А сейчас я должна рассказать об одном происшествии, которое ни для кого, кроме одного бедного юноши по имени Эскобар, не имело большого значения, но важно для понимания характера Педро де Вальдивии. Мой возлюбленный был человеком щедрым, служил прекрасным идеям, жил, следуя католическим принципам, и обладал огромной храбростью, поэтому им нельзя не восхищаться. Но были у него и недостатки, а некоторые из них — очень серьезные. Худшим была, без сомнения, чрезмерная жажда славы, которая в конце концов стоила жизни ему и многим другим людям. Но мне было тяжелее всего переносить его ревность. Он знал, что я не способна обманывать его, потому что это противно моей природе и потому что я его слишком люблю, но почему же тогда он сомневался во мне? Может быть, он просто сомневался в себе самом.

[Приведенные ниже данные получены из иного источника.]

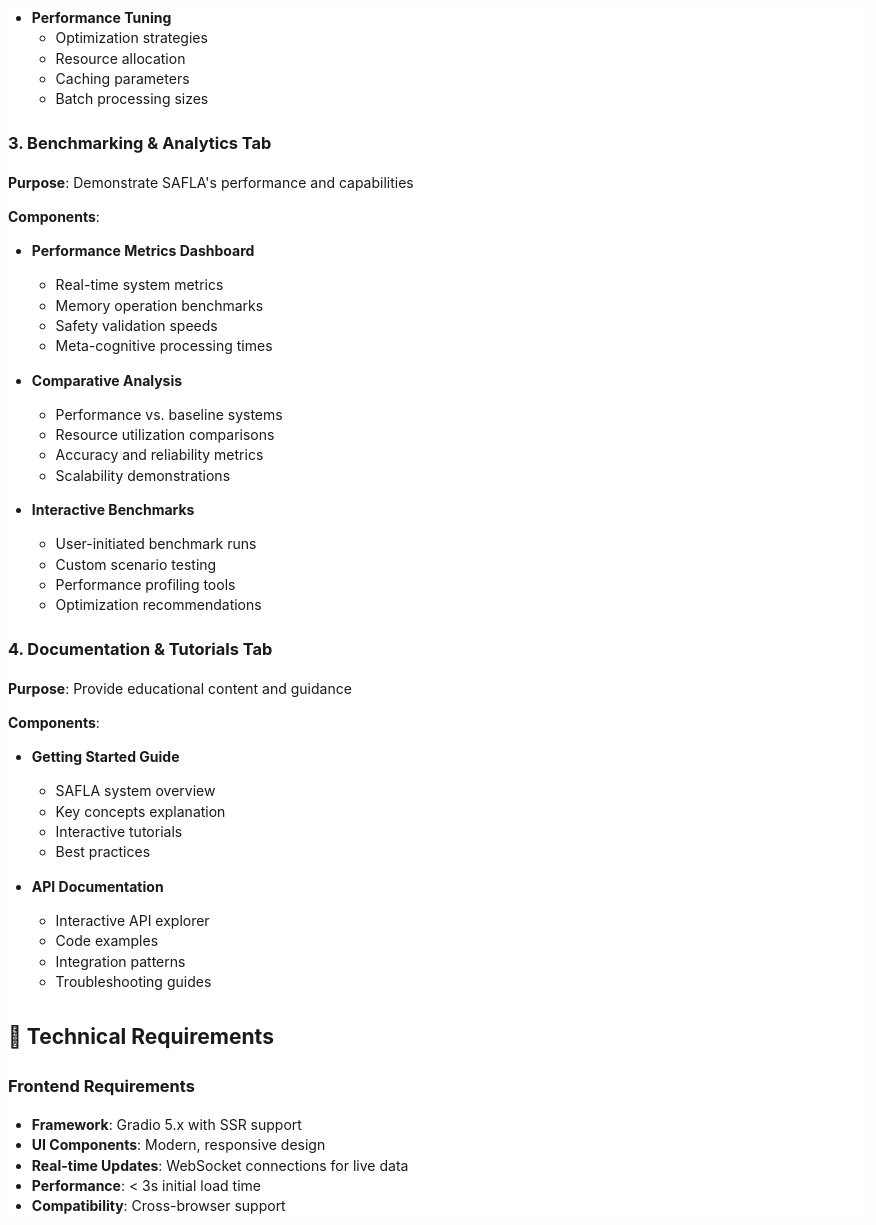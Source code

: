 - **Performance Tuning**
  - Optimization strategies
  - Resource allocation
  - Caching parameters
  - Batch processing sizes

### 3. **Benchmarking & Analytics Tab**
**Purpose**: Demonstrate SAFLA's performance and capabilities

**Components**:
- **Performance Metrics Dashboard**
  - Real-time system metrics
  - Memory operation benchmarks
  - Safety validation speeds
  - Meta-cognitive processing times

- **Comparative Analysis**
  - Performance vs. baseline systems
  - Resource utilization comparisons
  - Accuracy and reliability metrics
  - Scalability demonstrations

- **Interactive Benchmarks**
  - User-initiated benchmark runs
  - Custom scenario testing
  - Performance profiling tools
  - Optimization recommendations

### 4. **Documentation & Tutorials Tab**
**Purpose**: Provide educational content and guidance

**Components**:
- **Getting Started Guide**
  - SAFLA system overview
  - Key concepts explanation
  - Interactive tutorials
  - Best practices

- **API Documentation**
  - Interactive API explorer
  - Code examples
  - Integration patterns
  - Troubleshooting guides

## 🔧 Technical Requirements

### Frontend Requirements
- **Framework**: Gradio 5.x with SSR support
- **UI Components**: Modern, responsive design
- **Real-time Updates**: WebSocket connections for live data
- **Performance**: < 3s initial load time
- **Compatibility**: Cross-browser support
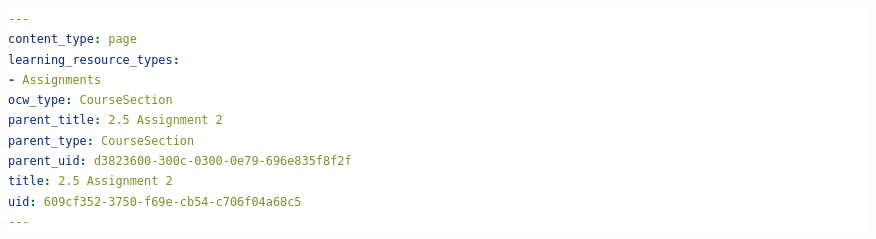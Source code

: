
 ```yaml
---
content_type: page
learning_resource_types:
- Assignments
ocw_type: CourseSection
parent_title: 2.5 Assignment 2
parent_type: CourseSection
parent_uid: d3823600-300c-0300-0e79-696e835f8f2f
title: 2.5 Assignment 2
uid: 609cf352-3750-f69e-cb54-c706f04a68c5
---
```
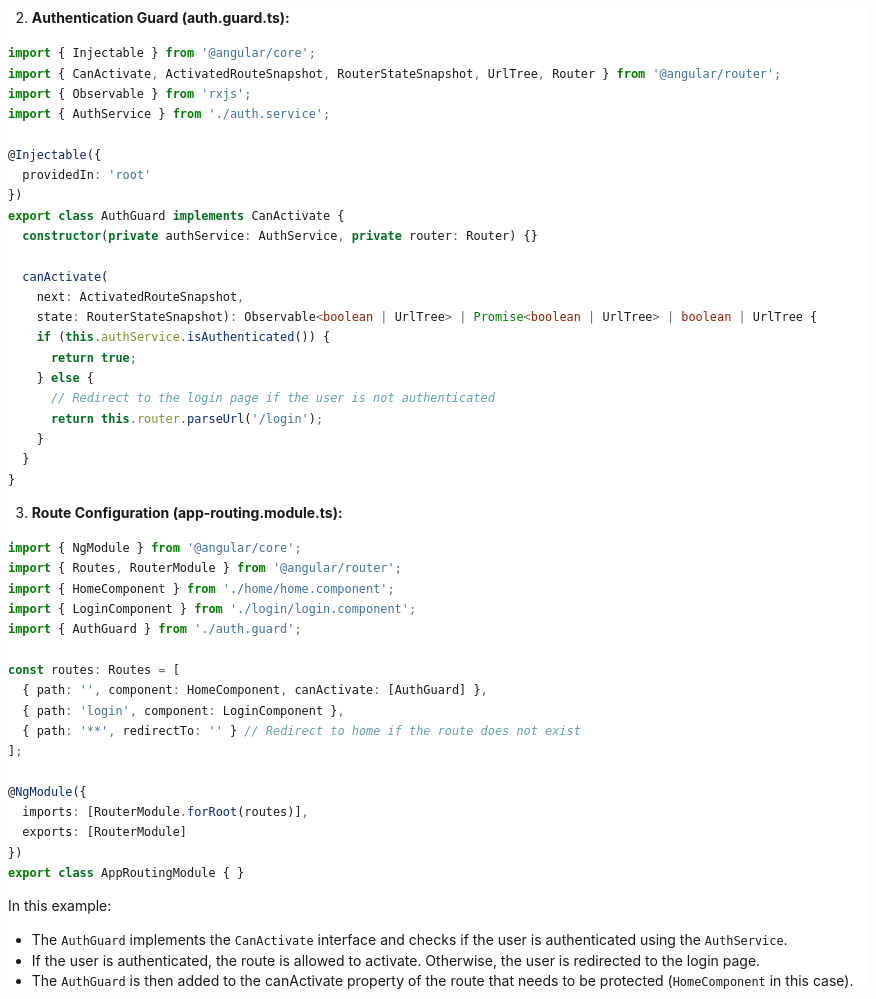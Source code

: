 2. **Authentication Guard (auth.guard.ts):**
```ts
import { Injectable } from '@angular/core';
import { CanActivate, ActivatedRouteSnapshot, RouterStateSnapshot, UrlTree, Router } from '@angular/router';
import { Observable } from 'rxjs';
import { AuthService } from './auth.service';

@Injectable({
  providedIn: 'root'
})
export class AuthGuard implements CanActivate {
  constructor(private authService: AuthService, private router: Router) {}

  canActivate(
    next: ActivatedRouteSnapshot,
    state: RouterStateSnapshot): Observable<boolean | UrlTree> | Promise<boolean | UrlTree> | boolean | UrlTree {
    if (this.authService.isAuthenticated()) {
      return true;
    } else {
      // Redirect to the login page if the user is not authenticated
      return this.router.parseUrl('/login');
    }
  }
}
```

3. **Route Configuration (app-routing.module.ts):**
```ts
import { NgModule } from '@angular/core';
import { Routes, RouterModule } from '@angular/router';
import { HomeComponent } from './home/home.component';
import { LoginComponent } from './login/login.component';
import { AuthGuard } from './auth.guard';

const routes: Routes = [
  { path: '', component: HomeComponent, canActivate: [AuthGuard] },
  { path: 'login', component: LoginComponent },
  { path: '**', redirectTo: '' } // Redirect to home if the route does not exist
];

@NgModule({
  imports: [RouterModule.forRoot(routes)],
  exports: [RouterModule]
})
export class AppRoutingModule { }
```

In this example:

- The `AuthGuard` implements the `CanActivate` interface and checks if the user is authenticated using the `AuthService`.
- If the user is authenticated, the route is allowed to activate. Otherwise, the user is redirected to the login page.
- The `AuthGuard` is then added to the canActivate property of the route that needs to be protected (`HomeComponent` in this case).
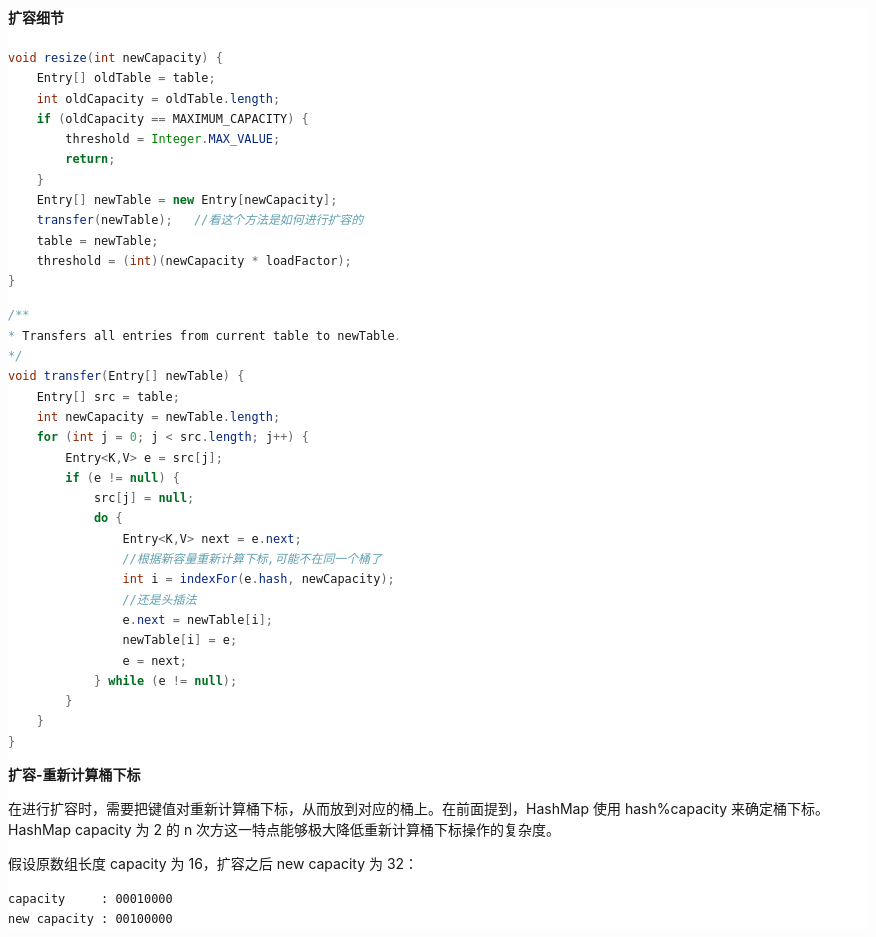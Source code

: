 

#### 扩容细节

```java
void resize(int newCapacity) {
    Entry[] oldTable = table;
    int oldCapacity = oldTable.length;
    if (oldCapacity == MAXIMUM_CAPACITY) {
        threshold = Integer.MAX_VALUE;
        return;
    }
    Entry[] newTable = new Entry[newCapacity];
    transfer(newTable);   //看这个方法是如何进行扩容的
    table = newTable;
    threshold = (int)(newCapacity * loadFactor);
}
```

```java
/**
* Transfers all entries from current table to newTable.
*/
void transfer(Entry[] newTable) {
    Entry[] src = table;
    int newCapacity = newTable.length;
    for (int j = 0; j < src.length; j++) {
        Entry<K,V> e = src[j];
        if (e != null) {
            src[j] = null;
            do {
                Entry<K,V> next = e.next;
                //根据新容量重新计算下标,可能不在同一个桶了
                int i = indexFor(e.hash, newCapacity);  
                //还是头插法
                e.next = newTable[i]; 
                newTable[i] = e;
                e = next;
            } while (e != null);
        }
    }
}
```

**扩容-重新计算桶下标**

在进行扩容时，需要把键值对重新计算桶下标，从而放到对应的桶上。在前面提到，HashMap 使用 hash%capacity 来确定桶下标。HashMap capacity 为 2 的 n 次方这一特点能够极大降低重新计算桶下标操作的复杂度。

假设原数组长度 capacity 为 16，扩容之后 new capacity 为 32：

```bash
capacity     : 00010000
new capacity : 00100000
```
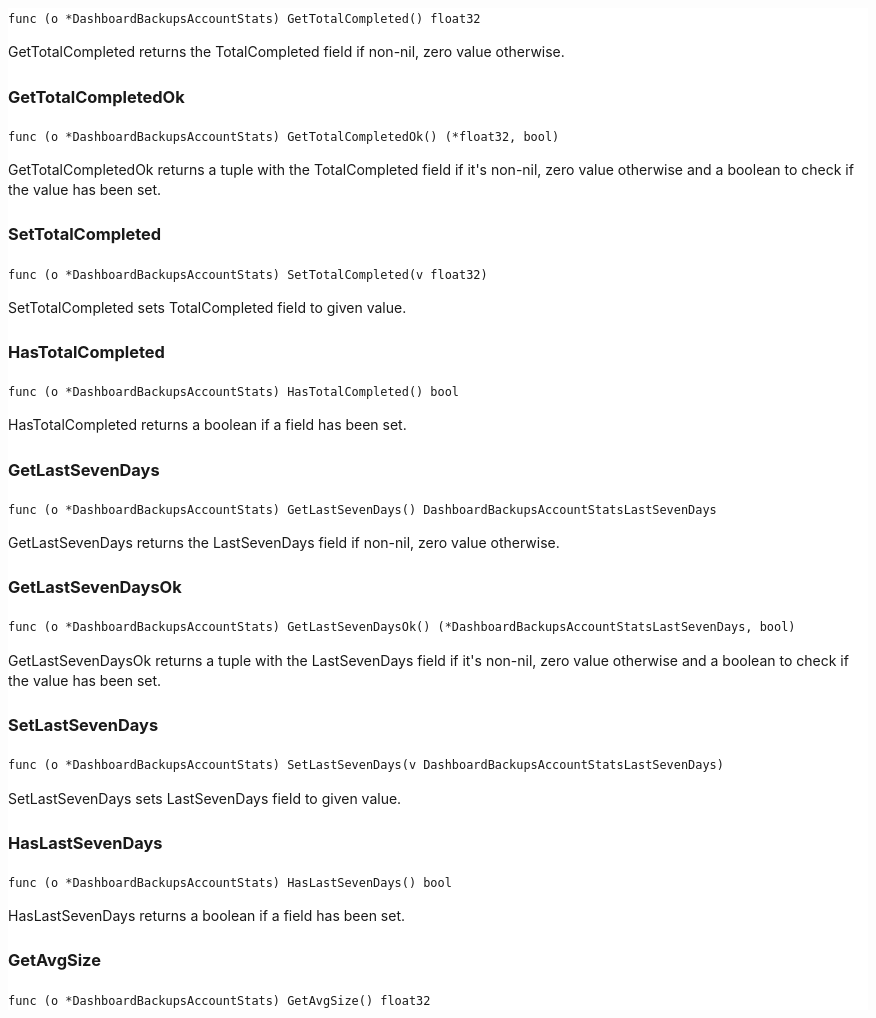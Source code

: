 `func (o *DashboardBackupsAccountStats) GetTotalCompleted() float32`

GetTotalCompleted returns the TotalCompleted field if non-nil, zero value otherwise.

### GetTotalCompletedOk

`func (o *DashboardBackupsAccountStats) GetTotalCompletedOk() (*float32, bool)`

GetTotalCompletedOk returns a tuple with the TotalCompleted field if it's non-nil, zero value otherwise
and a boolean to check if the value has been set.

### SetTotalCompleted

`func (o *DashboardBackupsAccountStats) SetTotalCompleted(v float32)`

SetTotalCompleted sets TotalCompleted field to given value.

### HasTotalCompleted

`func (o *DashboardBackupsAccountStats) HasTotalCompleted() bool`

HasTotalCompleted returns a boolean if a field has been set.

### GetLastSevenDays

`func (o *DashboardBackupsAccountStats) GetLastSevenDays() DashboardBackupsAccountStatsLastSevenDays`

GetLastSevenDays returns the LastSevenDays field if non-nil, zero value otherwise.

### GetLastSevenDaysOk

`func (o *DashboardBackupsAccountStats) GetLastSevenDaysOk() (*DashboardBackupsAccountStatsLastSevenDays, bool)`

GetLastSevenDaysOk returns a tuple with the LastSevenDays field if it's non-nil, zero value otherwise
and a boolean to check if the value has been set.

### SetLastSevenDays

`func (o *DashboardBackupsAccountStats) SetLastSevenDays(v DashboardBackupsAccountStatsLastSevenDays)`

SetLastSevenDays sets LastSevenDays field to given value.

### HasLastSevenDays

`func (o *DashboardBackupsAccountStats) HasLastSevenDays() bool`

HasLastSevenDays returns a boolean if a field has been set.

### GetAvgSize

`func (o *DashboardBackupsAccountStats) GetAvgSize() float32`
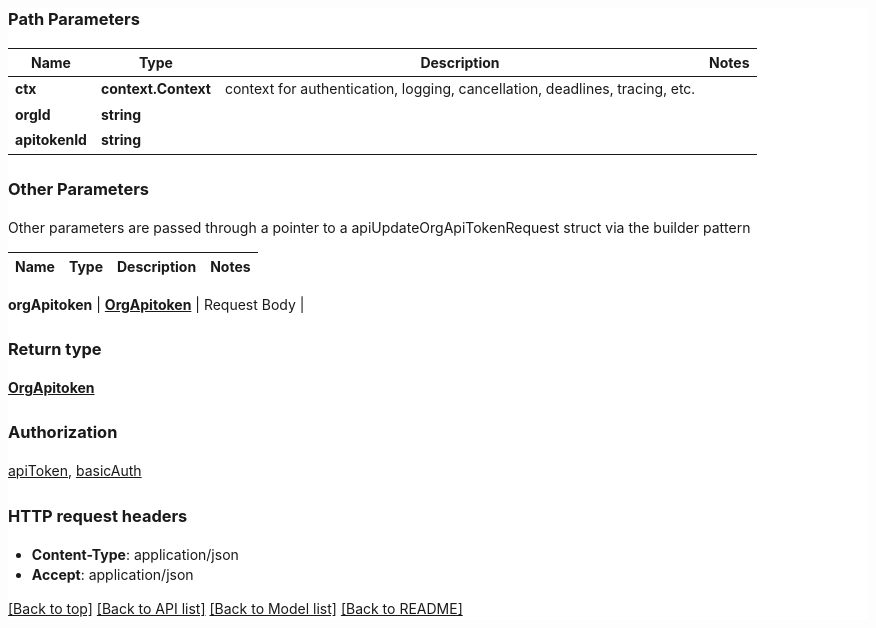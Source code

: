 ### Path Parameters


Name | Type | Description  | Notes
------------- | ------------- | ------------- | -------------
**ctx** | **context.Context** | context for authentication, logging, cancellation, deadlines, tracing, etc.
**orgId** | **string** |  | 
**apitokenId** | **string** |  | 

### Other Parameters

Other parameters are passed through a pointer to a apiUpdateOrgApiTokenRequest struct via the builder pattern


Name | Type | Description  | Notes
------------- | ------------- | ------------- | -------------


 **orgApitoken** | [**OrgApitoken**](OrgApitoken.md) | Request Body | 

### Return type

[**OrgApitoken**](OrgApitoken.md)

### Authorization

[apiToken](../README.md#apiToken), [basicAuth](../README.md#basicAuth)

### HTTP request headers

- **Content-Type**: application/json
- **Accept**: application/json

[[Back to top]](#) [[Back to API list]](../README.md#documentation-for-api-endpoints)
[[Back to Model list]](../README.md#documentation-for-models)
[[Back to README]](../README.md)

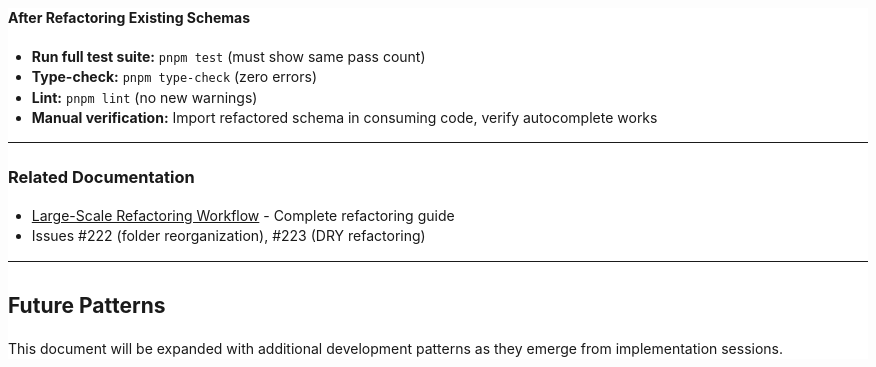 #### After Refactoring Existing Schemas

- **Run full test suite:** `pnpm test` (must show same pass count)
- **Type-check:** `pnpm type-check` (zero errors)
- **Lint:** `pnpm lint` (no new warnings)
- **Manual verification:** Import refactored schema in consuming code, verify autocomplete works

---

### Related Documentation

- [Large-Scale Refactoring Workflow](workflows/refactoring.md) - Complete refactoring guide
- Issues #222 (folder reorganization), #223 (DRY refactoring)

---

## Future Patterns

This document will be expanded with additional development patterns as they emerge from implementation sessions.
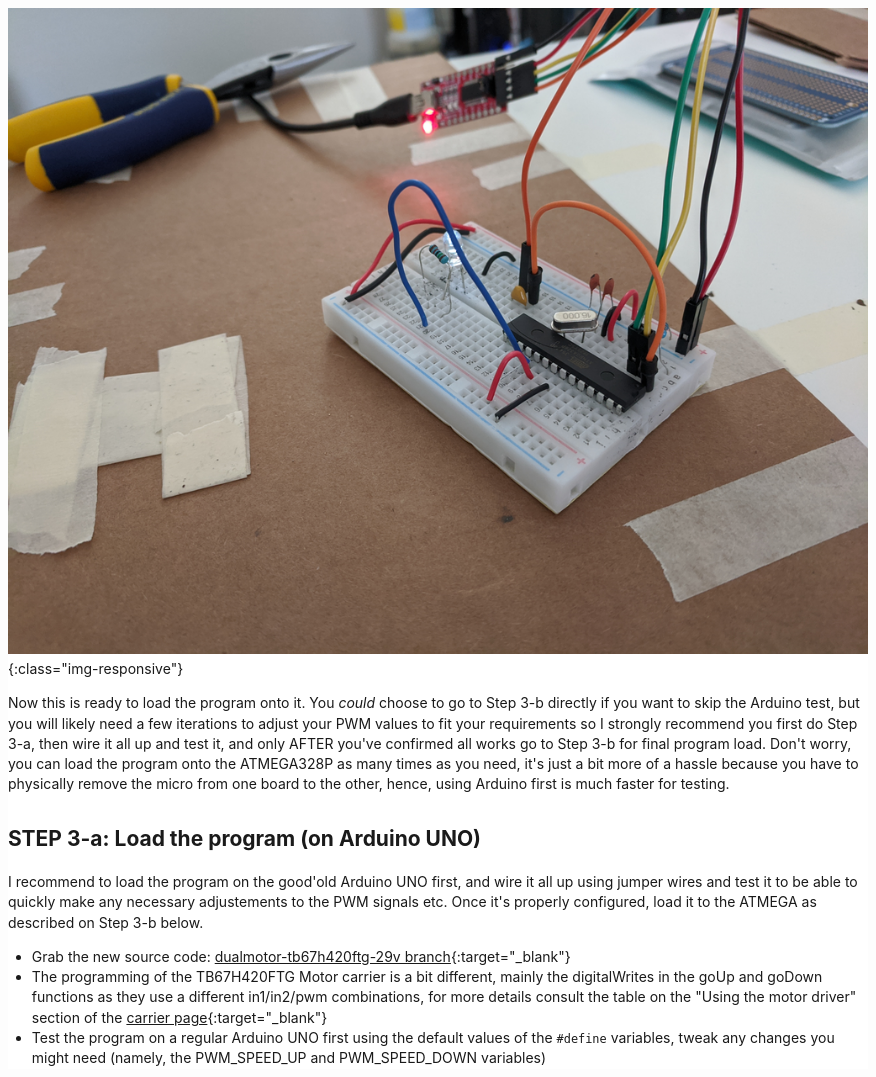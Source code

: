 ![program-load-2](/assets/images/motorizing-standup-desk-atmega328p/program-load-2.jpg){:class="img-responsive"}

Now this is ready to load the program onto it. You *could* choose to go to Step 3-b directly if you want to skip the Arduino test, but you will likely need a few iterations to adjust your PWM values to fit your requirements so I strongly recommend you first do Step 3-a, then wire it all up and test it, and only AFTER you've confirmed all works go to Step 3-b for final program load.
Don't worry, you can load the program onto the ATMEGA328P as many times as you need, it's just a bit more of a hassle because you have to physically remove the micro from one board to the other, hence, using Arduino first is much faster for testing.


## STEP 3-a: Load the program (on Arduino UNO)

I recommend to load the program on the good'old Arduino UNO first, and wire it all up using jumper wires and test it to be able to quickly make any necessary adjustements to the PWM signals etc. Once it's properly configured, load it to the ATMEGA as described on Step 3-b below.

- Grab the new source code: [dualmotor-tb67h420ftg-29v branch](https://github.com/cesar-moya/arduino-power-desktop/tree/dualmotor-tb67h420ftg-29v){:target="_blank"}
- The programming of the TB67H420FTG Motor carrier is a bit different, mainly the digitalWrites in the goUp and goDown functions as they use a different in1/in2/pwm combinations, for more details consult the table on the "Using the motor driver" section of the [carrier page](https://www.pololu.com/product/2999){:target="_blank"}
- Test the program on a regular Arduino UNO first using the default values of the `#define` variables, tweak any changes you might need (namely, the PWM_SPEED_UP and PWM_SPEED_DOWN variables)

У солдат было столько индианок, сколько им хотелось, — одних они принуждали силой, другие были сговорчивы, — но наверняка им не хватало тех любовных глупостей, что шепчут на ухо по-испански. Люди всегда жаждут того, чего у них нет. Я была единственная испанка в экспедиции, любовница предводителя, всегда на виду, рядом, но недоступна и потому особенно желанна. Я тысячу раз спрашивала себя, не ответственна ли я за действия Себастьяна Ромеро, лейтенанта Нуньеса и этого юноши, Эскобара. Я не вижу за собой никакой вины, кроме той, что я — женщина, хотя это, кажется, уже серьезное преступление. Нас, женщин, обвиняют в похотливости мужчин, но разве грех не ложится на тех, кто его совершает? Почему я должна расплачиваться за пороки других?
В дорогу я отправилась, одетая так, как одевалась в Пласенсии: на мне были нижние юбки, корсет, рубашка, верхние юбки, тока, остроносые башмаки, — но очень скоро пришлось уступить обстоятельствам. Нельзя проскакать на коне тысячу лиг, сидя боком, по-женски, и не разбить себе спину, поэтому мне пришлось сесть в седло по-мужски. Я достала себе мужские штаны и сапоги, сняла корсет с китовым усом — кто только придумал это пыточное орудие? — а потом отказалась и от токи — она слишком тянула голову назад — и заплела волосы в косы, как делают индианки. Я никогда не носила одежду с глубоким вырезом и не позволяла себе фамильярностей с солдатами. Во время стычек с индейцами я надевала шлем, легкую кожаную кирасу и поножи, которые Педро приказал изготовить специально для меня, — без всего этого я погибла бы от индейских стрел в самом начале пути. Если это одеяние зажгло желание в Эскобаре и других участниках экспедиции, то я не понимаю, как устроен мозг у мужчин. Франсиско де Агирре не раз говорил, что самцы думают только о еде, блуде и убийствах, — это была одна из его любимых фраз. Впрочем, если речь идет о людях, то это не совсем так: люди думают еще и о власти. И я не согласна с Агирре, несмотря на все слабости, которые мне довелось обнаружить в мужчинах. Не все они одинаковы.